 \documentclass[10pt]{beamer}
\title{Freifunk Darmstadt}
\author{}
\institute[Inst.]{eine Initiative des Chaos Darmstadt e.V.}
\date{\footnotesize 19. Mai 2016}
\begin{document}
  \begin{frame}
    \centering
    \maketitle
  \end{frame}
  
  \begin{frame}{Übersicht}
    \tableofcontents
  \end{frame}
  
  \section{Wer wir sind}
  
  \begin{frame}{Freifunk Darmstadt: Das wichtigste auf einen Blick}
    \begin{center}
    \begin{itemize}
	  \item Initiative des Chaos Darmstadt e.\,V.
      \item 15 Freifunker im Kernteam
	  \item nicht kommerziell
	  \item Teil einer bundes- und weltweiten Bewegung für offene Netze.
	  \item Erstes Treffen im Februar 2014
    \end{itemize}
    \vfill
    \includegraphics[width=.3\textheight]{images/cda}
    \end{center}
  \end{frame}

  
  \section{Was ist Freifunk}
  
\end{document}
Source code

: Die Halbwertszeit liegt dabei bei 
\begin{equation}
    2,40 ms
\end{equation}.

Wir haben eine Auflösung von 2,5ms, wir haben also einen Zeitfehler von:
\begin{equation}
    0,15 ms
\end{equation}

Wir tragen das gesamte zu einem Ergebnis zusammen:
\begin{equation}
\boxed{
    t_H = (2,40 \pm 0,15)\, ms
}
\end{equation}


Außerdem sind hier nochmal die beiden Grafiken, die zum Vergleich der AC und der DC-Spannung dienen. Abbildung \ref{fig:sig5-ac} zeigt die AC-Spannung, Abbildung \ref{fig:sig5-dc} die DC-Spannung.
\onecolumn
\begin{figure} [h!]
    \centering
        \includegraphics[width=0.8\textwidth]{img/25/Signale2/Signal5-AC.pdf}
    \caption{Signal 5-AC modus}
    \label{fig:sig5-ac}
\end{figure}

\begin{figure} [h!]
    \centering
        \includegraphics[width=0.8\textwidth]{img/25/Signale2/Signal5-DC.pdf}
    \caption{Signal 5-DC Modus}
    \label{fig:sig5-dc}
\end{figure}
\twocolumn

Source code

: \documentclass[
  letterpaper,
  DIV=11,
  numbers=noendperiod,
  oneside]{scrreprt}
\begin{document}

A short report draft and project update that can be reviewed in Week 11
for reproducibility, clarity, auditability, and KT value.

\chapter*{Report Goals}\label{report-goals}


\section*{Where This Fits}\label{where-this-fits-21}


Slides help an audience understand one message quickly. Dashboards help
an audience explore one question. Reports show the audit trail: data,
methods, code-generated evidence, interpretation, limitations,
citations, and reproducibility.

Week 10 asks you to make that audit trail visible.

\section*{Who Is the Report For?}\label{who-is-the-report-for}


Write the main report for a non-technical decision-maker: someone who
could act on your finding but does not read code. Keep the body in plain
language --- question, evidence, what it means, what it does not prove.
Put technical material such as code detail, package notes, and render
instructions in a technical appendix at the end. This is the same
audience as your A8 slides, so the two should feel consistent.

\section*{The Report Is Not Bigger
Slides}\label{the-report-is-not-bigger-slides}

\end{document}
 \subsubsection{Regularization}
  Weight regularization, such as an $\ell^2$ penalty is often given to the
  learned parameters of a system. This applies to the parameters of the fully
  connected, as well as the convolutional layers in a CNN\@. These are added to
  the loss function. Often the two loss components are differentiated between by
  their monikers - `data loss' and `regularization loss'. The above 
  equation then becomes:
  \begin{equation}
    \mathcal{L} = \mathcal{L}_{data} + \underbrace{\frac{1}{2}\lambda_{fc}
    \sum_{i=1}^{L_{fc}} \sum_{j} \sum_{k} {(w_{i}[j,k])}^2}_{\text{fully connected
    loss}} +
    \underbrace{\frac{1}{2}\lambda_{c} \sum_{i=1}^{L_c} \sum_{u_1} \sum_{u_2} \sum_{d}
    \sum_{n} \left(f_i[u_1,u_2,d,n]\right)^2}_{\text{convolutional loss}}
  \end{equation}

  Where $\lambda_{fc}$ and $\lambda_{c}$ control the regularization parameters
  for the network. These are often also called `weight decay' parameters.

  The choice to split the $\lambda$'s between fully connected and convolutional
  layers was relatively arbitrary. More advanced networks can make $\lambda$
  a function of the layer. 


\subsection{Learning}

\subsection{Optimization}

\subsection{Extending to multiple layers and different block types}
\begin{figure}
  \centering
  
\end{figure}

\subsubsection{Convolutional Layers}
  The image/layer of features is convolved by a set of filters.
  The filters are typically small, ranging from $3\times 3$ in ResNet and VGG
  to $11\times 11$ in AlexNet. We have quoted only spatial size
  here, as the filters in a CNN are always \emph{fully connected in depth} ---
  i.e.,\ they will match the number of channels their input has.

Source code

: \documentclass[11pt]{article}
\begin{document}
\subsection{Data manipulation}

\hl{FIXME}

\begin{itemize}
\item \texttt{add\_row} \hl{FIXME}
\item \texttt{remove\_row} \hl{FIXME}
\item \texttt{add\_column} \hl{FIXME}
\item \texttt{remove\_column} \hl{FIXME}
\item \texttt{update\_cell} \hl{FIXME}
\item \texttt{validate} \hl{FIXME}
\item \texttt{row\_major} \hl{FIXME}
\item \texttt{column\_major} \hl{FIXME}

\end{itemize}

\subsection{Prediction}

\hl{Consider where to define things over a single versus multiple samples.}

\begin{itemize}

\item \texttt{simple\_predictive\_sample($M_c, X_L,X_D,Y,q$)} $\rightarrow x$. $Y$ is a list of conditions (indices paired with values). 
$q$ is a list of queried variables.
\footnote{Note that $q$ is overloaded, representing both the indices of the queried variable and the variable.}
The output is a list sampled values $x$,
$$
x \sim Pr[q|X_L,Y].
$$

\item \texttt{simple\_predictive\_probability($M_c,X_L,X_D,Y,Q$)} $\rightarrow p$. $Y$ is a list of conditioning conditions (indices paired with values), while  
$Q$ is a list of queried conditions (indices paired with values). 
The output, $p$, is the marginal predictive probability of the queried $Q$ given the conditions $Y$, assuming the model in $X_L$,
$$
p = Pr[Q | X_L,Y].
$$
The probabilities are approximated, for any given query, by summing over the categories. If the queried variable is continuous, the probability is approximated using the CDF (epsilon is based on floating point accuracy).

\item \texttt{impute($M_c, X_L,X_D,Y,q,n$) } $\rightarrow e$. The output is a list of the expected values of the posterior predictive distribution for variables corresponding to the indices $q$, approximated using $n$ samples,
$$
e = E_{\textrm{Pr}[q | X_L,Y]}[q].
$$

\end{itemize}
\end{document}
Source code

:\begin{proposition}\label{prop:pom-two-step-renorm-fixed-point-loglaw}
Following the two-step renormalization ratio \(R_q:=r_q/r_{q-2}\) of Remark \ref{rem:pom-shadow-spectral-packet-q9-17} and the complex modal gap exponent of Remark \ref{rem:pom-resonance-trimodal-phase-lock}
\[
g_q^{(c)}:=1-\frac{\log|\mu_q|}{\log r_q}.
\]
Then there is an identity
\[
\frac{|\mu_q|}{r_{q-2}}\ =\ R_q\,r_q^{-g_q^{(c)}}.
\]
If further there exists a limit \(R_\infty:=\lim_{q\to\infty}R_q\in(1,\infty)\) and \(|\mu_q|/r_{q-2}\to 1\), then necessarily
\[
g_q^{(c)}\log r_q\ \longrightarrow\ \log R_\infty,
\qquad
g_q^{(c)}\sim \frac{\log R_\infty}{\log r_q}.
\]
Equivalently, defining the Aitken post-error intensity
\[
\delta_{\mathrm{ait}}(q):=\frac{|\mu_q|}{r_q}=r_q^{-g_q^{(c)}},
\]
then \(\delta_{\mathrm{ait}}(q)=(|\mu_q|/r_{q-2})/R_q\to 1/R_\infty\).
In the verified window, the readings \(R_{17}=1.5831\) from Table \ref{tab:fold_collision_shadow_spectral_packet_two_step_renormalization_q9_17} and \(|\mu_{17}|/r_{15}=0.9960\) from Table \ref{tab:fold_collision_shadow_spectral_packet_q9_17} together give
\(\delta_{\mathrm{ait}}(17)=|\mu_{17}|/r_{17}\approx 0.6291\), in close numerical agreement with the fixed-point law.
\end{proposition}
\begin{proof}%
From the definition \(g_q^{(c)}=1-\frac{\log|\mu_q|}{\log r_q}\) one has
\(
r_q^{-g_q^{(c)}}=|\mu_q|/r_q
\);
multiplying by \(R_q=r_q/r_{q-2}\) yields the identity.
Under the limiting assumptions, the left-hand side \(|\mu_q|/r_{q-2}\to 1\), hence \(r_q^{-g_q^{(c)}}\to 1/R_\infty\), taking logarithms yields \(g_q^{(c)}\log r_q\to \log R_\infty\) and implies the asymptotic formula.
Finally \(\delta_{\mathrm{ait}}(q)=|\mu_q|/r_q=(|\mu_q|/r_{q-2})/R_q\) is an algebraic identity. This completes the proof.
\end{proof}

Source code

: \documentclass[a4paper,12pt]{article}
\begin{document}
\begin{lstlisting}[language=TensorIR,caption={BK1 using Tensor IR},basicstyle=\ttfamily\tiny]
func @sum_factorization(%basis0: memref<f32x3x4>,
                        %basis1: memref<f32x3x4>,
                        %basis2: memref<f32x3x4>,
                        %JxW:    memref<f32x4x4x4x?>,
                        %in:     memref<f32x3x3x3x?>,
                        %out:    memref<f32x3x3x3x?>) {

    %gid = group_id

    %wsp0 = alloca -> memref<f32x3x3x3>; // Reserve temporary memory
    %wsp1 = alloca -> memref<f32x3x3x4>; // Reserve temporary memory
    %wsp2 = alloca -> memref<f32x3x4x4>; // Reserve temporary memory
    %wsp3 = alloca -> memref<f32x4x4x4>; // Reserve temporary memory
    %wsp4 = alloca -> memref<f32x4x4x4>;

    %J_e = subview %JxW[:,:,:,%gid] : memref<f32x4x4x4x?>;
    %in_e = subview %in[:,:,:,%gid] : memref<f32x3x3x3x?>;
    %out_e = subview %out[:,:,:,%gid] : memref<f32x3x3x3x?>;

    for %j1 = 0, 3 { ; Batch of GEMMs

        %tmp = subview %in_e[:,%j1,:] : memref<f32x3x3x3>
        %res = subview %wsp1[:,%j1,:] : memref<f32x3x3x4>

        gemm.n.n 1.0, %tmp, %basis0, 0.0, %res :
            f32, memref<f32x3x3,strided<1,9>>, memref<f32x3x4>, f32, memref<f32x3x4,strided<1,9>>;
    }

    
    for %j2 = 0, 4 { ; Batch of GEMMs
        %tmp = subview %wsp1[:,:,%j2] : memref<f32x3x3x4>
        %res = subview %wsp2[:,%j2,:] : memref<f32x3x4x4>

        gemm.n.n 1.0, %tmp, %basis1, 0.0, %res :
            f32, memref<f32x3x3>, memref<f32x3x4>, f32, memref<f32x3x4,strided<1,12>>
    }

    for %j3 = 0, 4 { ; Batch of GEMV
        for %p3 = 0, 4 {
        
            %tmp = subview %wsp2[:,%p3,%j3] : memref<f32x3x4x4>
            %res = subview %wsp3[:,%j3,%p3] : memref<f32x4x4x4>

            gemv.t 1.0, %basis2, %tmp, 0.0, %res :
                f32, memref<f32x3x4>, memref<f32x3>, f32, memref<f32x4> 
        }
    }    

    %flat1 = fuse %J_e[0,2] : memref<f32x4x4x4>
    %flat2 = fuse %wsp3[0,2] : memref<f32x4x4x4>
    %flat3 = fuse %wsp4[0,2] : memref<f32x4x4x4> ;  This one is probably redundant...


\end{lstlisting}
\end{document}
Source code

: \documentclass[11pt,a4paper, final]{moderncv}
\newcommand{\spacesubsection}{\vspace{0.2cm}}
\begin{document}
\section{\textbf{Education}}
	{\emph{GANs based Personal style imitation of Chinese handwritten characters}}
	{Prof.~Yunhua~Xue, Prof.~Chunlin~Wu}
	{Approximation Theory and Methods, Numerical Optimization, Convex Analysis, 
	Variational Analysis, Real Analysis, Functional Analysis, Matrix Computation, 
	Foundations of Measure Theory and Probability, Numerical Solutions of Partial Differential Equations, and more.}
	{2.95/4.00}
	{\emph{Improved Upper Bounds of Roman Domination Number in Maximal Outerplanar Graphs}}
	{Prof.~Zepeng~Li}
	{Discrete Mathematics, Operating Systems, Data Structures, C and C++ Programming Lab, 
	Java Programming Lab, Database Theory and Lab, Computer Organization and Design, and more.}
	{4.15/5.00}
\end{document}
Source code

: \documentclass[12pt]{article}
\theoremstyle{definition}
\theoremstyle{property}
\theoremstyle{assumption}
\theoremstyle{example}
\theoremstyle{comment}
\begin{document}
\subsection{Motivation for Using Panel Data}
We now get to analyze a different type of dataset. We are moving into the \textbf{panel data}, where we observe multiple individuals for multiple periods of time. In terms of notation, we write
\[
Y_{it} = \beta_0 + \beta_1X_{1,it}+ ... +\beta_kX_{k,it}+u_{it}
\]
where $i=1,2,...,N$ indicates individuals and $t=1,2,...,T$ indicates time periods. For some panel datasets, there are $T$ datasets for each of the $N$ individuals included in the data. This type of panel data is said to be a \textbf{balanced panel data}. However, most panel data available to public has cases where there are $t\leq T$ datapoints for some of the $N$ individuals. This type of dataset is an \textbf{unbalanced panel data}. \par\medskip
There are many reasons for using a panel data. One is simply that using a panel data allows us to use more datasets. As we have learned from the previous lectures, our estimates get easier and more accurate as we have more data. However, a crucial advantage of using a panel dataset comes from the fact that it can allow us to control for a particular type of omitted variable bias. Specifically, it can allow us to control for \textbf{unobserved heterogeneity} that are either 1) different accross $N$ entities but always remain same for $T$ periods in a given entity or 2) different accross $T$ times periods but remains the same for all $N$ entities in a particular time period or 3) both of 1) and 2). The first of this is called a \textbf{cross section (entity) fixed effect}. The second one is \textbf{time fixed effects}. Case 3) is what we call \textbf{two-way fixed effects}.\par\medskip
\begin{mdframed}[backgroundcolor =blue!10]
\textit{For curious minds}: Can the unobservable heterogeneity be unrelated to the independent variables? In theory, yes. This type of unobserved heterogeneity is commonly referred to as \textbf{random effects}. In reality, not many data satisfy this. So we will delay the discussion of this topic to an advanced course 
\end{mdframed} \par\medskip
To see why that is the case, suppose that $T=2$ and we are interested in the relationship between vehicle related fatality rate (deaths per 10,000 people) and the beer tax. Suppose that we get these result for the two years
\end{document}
——
- What the task requires:
Every line with the string "lstlisting" in the material should be returned.

- Response box:
\begin{lstlisting}[language=TensorIR,caption={BK1 using Tensor IR},basicstyle=\ttfamily\tiny]
\end{lstlisting}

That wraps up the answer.